Monday, October 27, 2025

The “Hard Roads” of Chinese Poet Li Bai are Our Roads Too

It is my understanding that the idiomatic and linguistic beauty of Chinese poetry cannot be conveyed through translation, and I am sure this is true. Nevertheless, something of the poet’s meaning and imagery can be grasped. In the case of the great Tang Dynasty era poet Li Bai (701-762), whatever way we can perceive his poetic intuition is worthwhile. Li Bai still resonates deeply with the souls of the Chinese people today, after 1300 years. But in the segment cited below, I was struck not only by the classical style of China’s golden age and China’s enduring heritage, but also by the basic humanity expressed in these words about the struggle of a journey.

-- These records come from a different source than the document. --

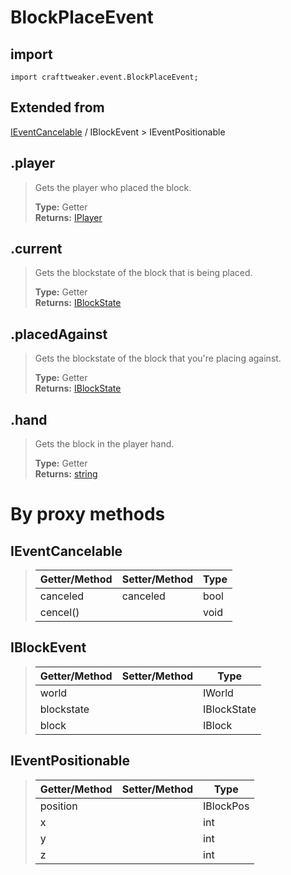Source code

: # BlockPlaceEvent

## import
`import crafttweaker.event.BlockPlaceEvent;`

## Extended from
[IEventCancelable](/CraftTweaker/Vanilla/Events/IEventCancelable.md) / IBlockEvent > IEventPositionable

## .player
> Gets the player who placed the block.
>
> **Type:** Getter  
> **Returns:** [IPlayer](/CraftTweaker/Vanilla/Player/IPlayer.md)

## .current
> Gets the blockstate of the block that is being placed.
>
> **Type:** Getter  
> **Returns:** [IBlockState](/CraftTweaker/Vanilla/Blocks/IBlockState.md)

## .placedAgainst
> Gets the blockstate of the block that you're placing against.
>
> **Type:** Getter  
> **Returns:** [IBlockState](/CraftTweaker/Vanilla/Blocks/IBlockState.md)

## .hand
> Gets the block in the player hand.
>
> **Type:** Getter  
> **Returns:** [string](/CraftTweaker/Vanilla/Base-Types/string.md)

# By proxy methods

## IEventCancelable
> | Getter/Method   | Setter/Method     | Type                  |
> |-----------------|-------------------|-----------------------|
> | canceled        | canceled          | bool                  |
> | cencel()        |                   | void                  |

## IBlockEvent
> | Getter/Method   | Setter/Method     | Type                  |
> |-----------------|-------------------|-----------------------|
> | world           |                   | IWorld                |
> | blockstate      |                   | IBlockState           |
> | block           |                   | IBlock                |

## IEventPositionable
> | Getter/Method   | Setter/Method     | Type                  |
> |-----------------|-------------------|-----------------------|
> | position        |                   | IBlockPos             |
> | x               |                   | int                   |
> | y               |                   | int                   |
> | z               |                   | int                   |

How hard it is to persevere when the path grows steeper, darker, exhausting: “harder than scaling the blue sky.”

Human persons of every era and place and culture: we are all brothers and sisters.

Hard Roads in Shu (excerpt), by Li Bai

The Mountain of Green Clay is formed of many circles - 
Each hundred steps, we have to turn nine turns among its mound -
Panting, we brush Orion and pass the Well Star, 
Then, holding our chests with our hands
and sinking to the ground with a groan,
We wonder if this westward trail will never have an end.
The formidable path ahead grows darker, darker still, 
With nothing heard but the call of birds hemmed in by the ancient forest, 
Male birds smoothly wheeling, following the females; 
And there come to us the melancholy voices of the cuckoos 
Out on the empty mountain, under the lonely moon.
Such traveling is harder than scaling the blue sky.
Even to hear of it turns the cheek pale,
With the highest crag barely a foot below heaven.